For the listing below, show each line that includes the string "keyrings".
Segment Open
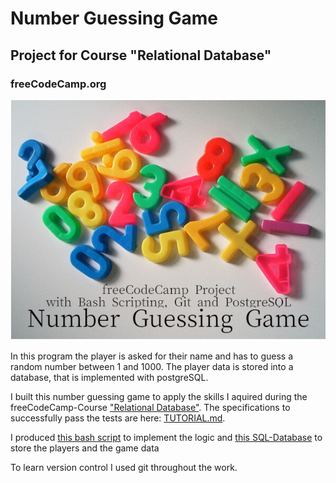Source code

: # Number Guessing Game
## Project for Course "Relational Database"
### freeCodeCamp.org
![thumbnail](https://github.com/Ulukai85/number-guessing-game/blob/main/number-guess.png)

In this program the player is asked for their name and has to guess a random number between 1 and 1000. The player data is stored into a database, that is implemented with postgreSQL.

I built this number guessing game to apply the skills I aquired during the freeCodeCamp-Course ["Relational Database"](https://www.freecodecamp.org/learn/relational-database/build-a-number-guessing-game-project/build-a-number-guessing-game). The specifications to successfully pass the tests are here: [TUTORIAL.md](https://github.com/Ulukai85/number-guessing-game/blob/main/TUTORIAL.md).

I produced [this bash script](https://github.com/Ulukai85/number-guessing-game/blob/main/number_guess.sh) to implement the logic and [this SQL-Database](https://github.com/Ulukai85/number-guessing-game/blob/main/number_guess.sql) to store the players and the game data

To learn version control I used git throughout the work.
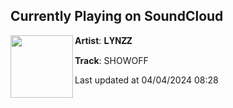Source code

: ## Currently Playing on SoundCloud

[<img align="left" width="100" src="https://i1.sndcdn.com/artworks-m6uDke1TaFTTKr7h-kGrrfQ-t500x500.jpg">](https://soundcloud.com/lynzzmusic/showoff)

**Artist**: 𝐋𝐘𝐍𝐙𝐙 

**Track**: SHOWOFF

Last updated at 04/04/2024 08:28
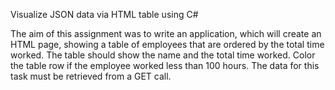 Visualize JSON data via HTML table using C#

The aim of this assignment was to write an application, which will create an HTML page, showing a table of employees that are ordered by the total time worked. The table should show the name and the total time worked. Color the table row if the employee worked less than 100 hours. The data for this task must be retrieved from a GET call.
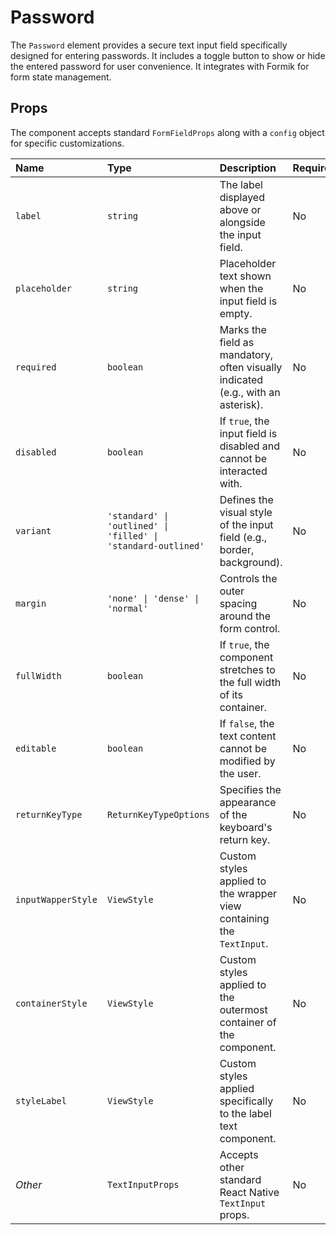# Password

The `Password` element provides a secure text input field specifically designed for entering passwords. It includes a toggle button to show or hide the entered password for user convenience. It integrates with Formik for form state management.

## Props

The component accepts standard `FormFieldProps` along with a `config` object for specific customizations.

| Name             | Type                                                              | Description                                                                 | Required | Default      |
| :--------------- | :---------------------------------------------------------------- | :-------------------------------------------------------------------------- | :------- | :----------- |
| `label`          | `string`                                                          | The label displayed above or alongside the input field.                     | No       | `''`         |
| `placeholder`    | `string`                                                          | Placeholder text shown when the input field is empty.                       | No       | `''`         |
| `required`       | `boolean`                                                         | Marks the field as mandatory, often visually indicated (e.g., with an asterisk). | No       | `false`      |
| `disabled`       | `boolean`                                                         | If `true`, the input field is disabled and cannot be interacted with.       | No       | `false`      |
| `variant`        | `'standard' \| 'outlined' \| 'filled' \| 'standard-outlined'` | Defines the visual style of the input field (e.g., border, background).     | No       | `'standard'` |
| `margin`         | `'none' \| 'dense' \| 'normal'`                                   | Controls the outer spacing around the form control.                         | No       | `'normal'`   |
| `fullWidth`      | `boolean`                                                         | If `true`, the component stretches to the full width of its container.      | No       | `false`      |
| `editable`       | `boolean`                                                         | If `false`, the text content cannot be modified by the user.                | No       | `true`       |
| `returnKeyType`  | `ReturnKeyTypeOptions`                                            | Specifies the appearance of the keyboard's return key.                      | No       | `'next'`     |
| `inputWapperStyle` | `ViewStyle`                                                       | Custom styles applied to the wrapper view containing the `TextInput`.       | No       | `undefined`  |
| `containerStyle` | `ViewStyle`                                                       | Custom styles applied to the outermost container of the component.          | No       | `undefined`  |
| `styleLabel`     | `ViewStyle`                                                       | Custom styles applied specifically to the label text component.             | No       | `undefined`  |
| *Other*          | `TextInputProps`                                                  | Accepts other standard React Native `TextInput` props.                      | No       | `undefined`  |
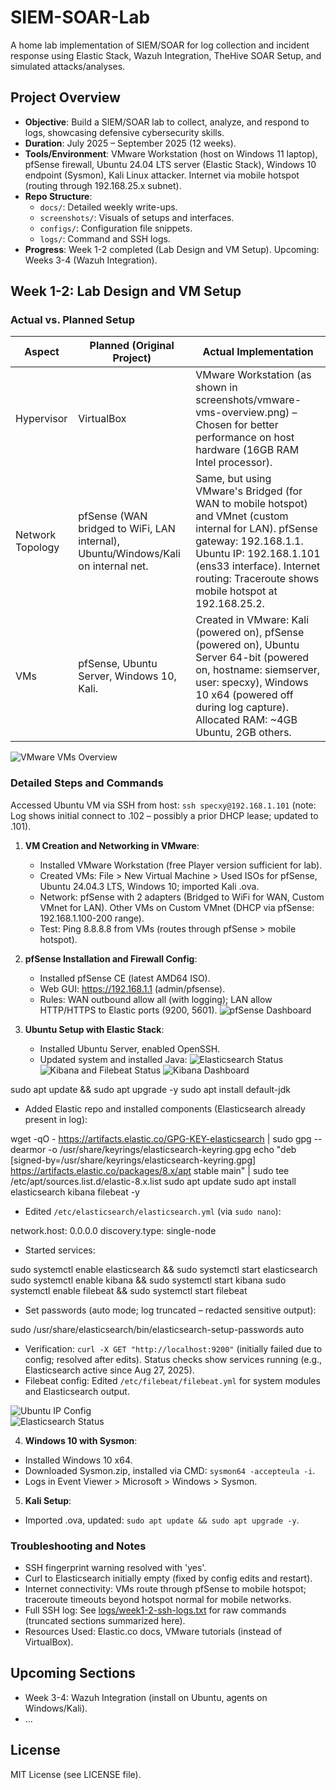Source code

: # SIEM-SOAR-Lab

A home lab implementation of SIEM/SOAR for log collection and incident response using Elastic Stack, Wazuh Integration, TheHive SOAR Setup, and simulated attacks/analyses.

## Project Overview
- **Objective**: Build a SIEM/SOAR lab to collect, analyze, and respond to logs, showcasing defensive cybersecurity skills.
- **Duration**: July 2025 – September 2025 (12 weeks).
- **Tools/Environment**: VMware Workstation (host on Windows 11 laptop), pfSense firewall, Ubuntu 24.04 LTS server (Elastic Stack), Windows 10 endpoint (Sysmon), Kali Linux attacker. Internet via mobile hotspot (routing through 192.168.25.x subnet).
- **Repo Structure**:
  - `docs/`: Detailed weekly write-ups.
  - `screenshots/`: Visuals of setups and interfaces.
  - `configs/`: Configuration file snippets.
  - `logs/`: Command and SSH logs.
- **Progress**: Week 1-2 completed (Lab Design and VM Setup). Upcoming: Weeks 3-4 (Wazuh Integration).

## Week 1-2: Lab Design and VM Setup
### Actual vs. Planned Setup
| Aspect | Planned (Original Project) | Actual Implementation |
|--------|----------------------------|-----------------------|
| Hypervisor | VirtualBox | VMware Workstation (as shown in screenshots/vmware-vms-overview.png) – Chosen for better performance on host hardware (16GB RAM Intel processor). |
| Network Topology | pfSense (WAN bridged to WiFi, LAN internal), Ubuntu/Windows/Kali on internal net. | Same, but using VMware's Bridged (for WAN to mobile hotspot) and VMnet (custom internal for LAN). pfSense gateway: 192.168.1.1. Ubuntu IP: 192.168.1.101 (ens33 interface). Internet routing: Traceroute shows mobile hotspot at 192.168.25.2. |
| VMs | pfSense, Ubuntu Server, Windows 10, Kali. | Created in VMware: Kali (powered on), pfSense (powered on), Ubuntu Server 64-bit (powered on, hostname: siemserver, user: specxy), Windows 10 x64 (powered off during log capture). Allocated RAM: ~4GB Ubuntu, 2GB others. |

![VMware VMs Overview](screenshots/vmware-vms-overview.jpg)

### Detailed Steps and Commands
Accessed Ubuntu VM via SSH from host: `ssh specxy@192.168.1.101` (note: Log shows initial connect to .102 – possibly a prior DHCP lease; updated to .101).

1. **VM Creation and Networking in VMware**:
   - Installed VMware Workstation (free Player version sufficient for lab).
   - Created VMs: File > New Virtual Machine > Used ISOs for pfSense, Ubuntu 24.04.3 LTS, Windows 10; imported Kali .ova.
   - Network: pfSense with 2 adapters (Bridged to WiFi for WAN, Custom VMnet for LAN). Other VMs on Custom VMnet (DHCP via pfSense: 192.168.1.100-200 range).
   - Test: Ping 8.8.8.8 from VMs (routes through pfSense > mobile hotspot).

2. **pfSense Installation and Firewall Config**:
   - Installed pfSense CE (latest AMD64 ISO).
   - Web GUI: https://192.168.1.1 (admin/pfsense).
   - Rules: WAN outbound allow all (with logging); LAN allow HTTP/HTTPS to Elastic ports (9200, 5601).
![pfSense Dashboard](screenshots/pfSense-dashboard.jpg)

3. **Ubuntu Setup with Elastic Stack**:
   - Installed Ubuntu Server, enabled OpenSSH.
   - Updated system and installed Java:
![Elasticsearch Status](screenshots/Elasticsearch-status.jpg)
![Kibana and Filebeat Status](screenshots/Kibana_Filebeat-status.jpg)
![Kibana Dashboard](screenshots/Kibana_Dashboard.jpg)

sudo apt update && sudo apt upgrade -y
sudo apt install default-jdk

- Added Elastic repo and installed components (Elasticsearch already present in log):

wget -qO - https://artifacts.elastic.co/GPG-KEY-elasticsearch | sudo gpg --dearmor -o /usr/share/keyrings/elasticsearch-keyring.gpg
echo "deb [signed-by=/usr/share/keyrings/elasticsearch-keyring.gpg] https://artifacts.elastic.co/packages/8.x/apt stable main" | sudo tee /etc/apt/sources.list.d/elastic-8.x.list
sudo apt update
sudo apt install elasticsearch kibana filebeat -y

- Edited `/etc/elasticsearch/elasticsearch.yml` (via `sudo nano`):

network.host: 0.0.0.0
discovery.type: single-node

- Started services:

sudo systemctl enable elasticsearch && sudo systemctl start elasticsearch
sudo systemctl enable kibana && sudo systemctl start kibana
sudo systemctl enable filebeat && sudo systemctl start filebeat

- Set passwords (auto mode; log truncated – redacted sensitive output):

sudo /usr/share/elasticsearch/bin/elasticsearch-setup-passwords auto

- Verification: `curl -X GET "http://localhost:9200"` (initially failed due to config; resolved after edits). Status checks show services running (e.g., Elasticsearch active since Aug 27, 2025).
- Filebeat config: Edited `/etc/filebeat/filebeat.yml` for system modules and Elasticsearch output.

![Ubuntu IP Config](screenshots/UbuntuServer-terminal-ip_a.jpg)  
![Elasticsearch Status](screenshots/Elasticsearch-status.jpg)

4. **Windows 10 with Sysmon**:
- Installed Windows 10 x64.
- Downloaded Sysmon.zip, installed via CMD: `sysmon64 -accepteula -i`.
- Logs in Event Viewer > Microsoft > Windows > Sysmon.

5. **Kali Setup**:
- Imported .ova, updated: `sudo apt update && sudo apt upgrade -y`.

### Troubleshooting and Notes
- SSH fingerprint warning resolved with 'yes'.
- Curl to Elasticsearch initially empty (fixed by config edits and restart).
- Internet connectivity: VMs route through pfSense to mobile hotspot; traceroute timeouts beyond hotspot normal for mobile networks.
- Full SSH log: See [logs/week1-2-ssh-logs.txt](logs/week1-2-ssh-CommandLogs.txt) for raw commands (truncated sections summarized here).
- Resources Used: Elastic.co docs, VMware tutorials (instead of VirtualBox).

## Upcoming Sections
- Week 3-4: Wazuh Integration (install on Ubuntu, agents on Windows/Kali).
- ...

## License
MIT License (see LICENSE file).

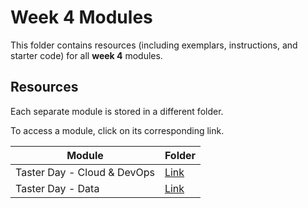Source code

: # Week 4 Modules

This folder contains resources (including exemplars, instructions, and starter code) for all **week 4** modules.

## Resources

Each separate module is stored in a different folder.

To access a module, click on its corresponding link. 

| Module | Folder |
| --- | --- |
| Taster Day - Cloud & DevOps | [Link](./taster-cloud-devops) |
| Taster Day - Data | [Link](./taster-data) |
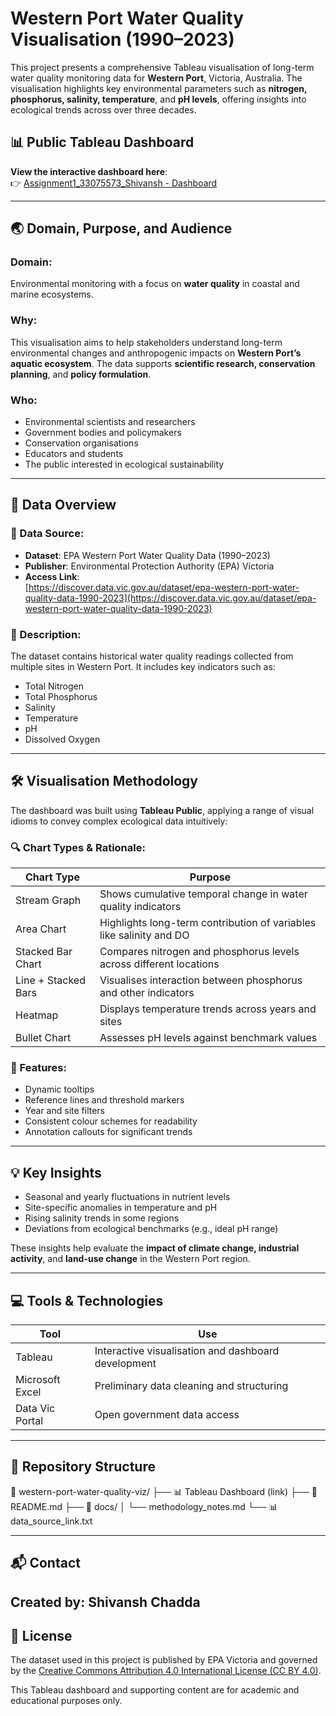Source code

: # Western Port Water Quality Visualisation (1990–2023)

This project presents a comprehensive Tableau visualisation of long-term water quality monitoring data for **Western Port**, Victoria, Australia. The visualisation highlights key environmental parameters such as **nitrogen, phosphorus, salinity, temperature**, and **pH levels**, offering insights into ecological trends across over three decades.

## 📊 Public Tableau Dashboard

**View the interactive dashboard here**:  
👉 [Assignment1_33075573_Shivansh - Dashboard](https://public.tableau.com/app/profile/shivansh.chadda/viz/Assignment1_33075573_Shivansh/Dashboard1?publish=yes)

---

## 🌏 Domain, Purpose, and Audience

### Domain:
Environmental monitoring with a focus on **water quality** in coastal and marine ecosystems.

### Why:
This visualisation aims to help stakeholders understand long-term environmental changes and anthropogenic impacts on **Western Port’s aquatic ecosystem**. The data supports **scientific research, conservation planning**, and **policy formulation**.

### Who:
- Environmental scientists and researchers
- Government bodies and policymakers
- Conservation organisations
- Educators and students
- The public interested in ecological sustainability

---

## 📁 Data Overview

### 📌 Data Source:
- **Dataset**: EPA Western Port Water Quality Data (1990–2023)
- **Publisher**: Environmental Protection Authority (EPA) Victoria
- **Access Link**:  
  [https://discover.data.vic.gov.au/dataset/epa-western-port-water-quality-data-1990-2023](https://discover.data.vic.gov.au/dataset/epa-western-port-water-quality-data-1990-2023)

### 🧾 Description:
The dataset contains historical water quality readings collected from multiple sites in Western Port. It includes key indicators such as:
- Total Nitrogen
- Total Phosphorus
- Salinity
- Temperature
- pH
- Dissolved Oxygen

---

## 🛠️ Visualisation Methodology

The dashboard was built using **Tableau Public**, applying a range of visual idioms to convey complex ecological data intuitively:

### 🔍 Chart Types & Rationale:
| Chart Type        | Purpose                                                                 |
|-------------------|-------------------------------------------------------------------------|
| Stream Graph       | Shows cumulative temporal change in water quality indicators            |
| Area Chart         | Highlights long-term contribution of variables like salinity and DO     |
| Stacked Bar Chart  | Compares nitrogen and phosphorus levels across different locations      |
| Line + Stacked Bars| Visualises interaction between phosphorus and other indicators          |
| Heatmap            | Displays temperature trends across years and sites                      |
| Bullet Chart       | Assesses pH levels against benchmark values                             |

### 🧩 Features:
- Dynamic tooltips
- Reference lines and threshold markers
- Year and site filters
- Consistent colour schemes for readability
- Annotation callouts for significant trends

---

## 💡 Key Insights

- Seasonal and yearly fluctuations in nutrient levels
- Site-specific anomalies in temperature and pH
- Rising salinity trends in some regions
- Deviations from ecological benchmarks (e.g., ideal pH range)

These insights help evaluate the **impact of climate change, industrial activity**, and **land-use change** in the Western Port region.

---

## 💻 Tools & Technologies

| Tool        | Use                                 |
|-------------|--------------------------------------|
| Tableau     | Interactive visualisation and dashboard development |
| Microsoft Excel | Preliminary data cleaning and structuring |
| Data Vic Portal | Open government data access |

---

## 📂 Repository Structure

📁 western-port-water-quality-viz/
├── 📊 Tableau Dashboard (link)
├── 📄 README.md
├── 📁 docs/
│ └── methodology_notes.md
└── 📊 data_source_link.txt


---

## 📬 Contact

**Created by:** Shivansh Chadda  
---

## 📃 License

The dataset used in this project is published by EPA Victoria and governed by the [Creative Commons Attribution 4.0 International License (CC BY 4.0)](https://creativecommons.org/licenses/by/4.0/).

This Tableau dashboard and supporting content are for academic and educational purposes only.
Segment Closed
* **Your response**:
wget -qO - https://artifacts.elastic.co/GPG-KEY-elasticsearch | sudo gpg --dearmor -o /usr/share/keyrings/elasticsearch-keyring.gpg
echo "deb [signed-by=/usr/share/keyrings/elasticsearch-keyring.gpg] https://artifacts.elastic.co/packages/8.x/apt stable main" | sudo tee /etc/apt/sources.list.d/elastic-8.x.list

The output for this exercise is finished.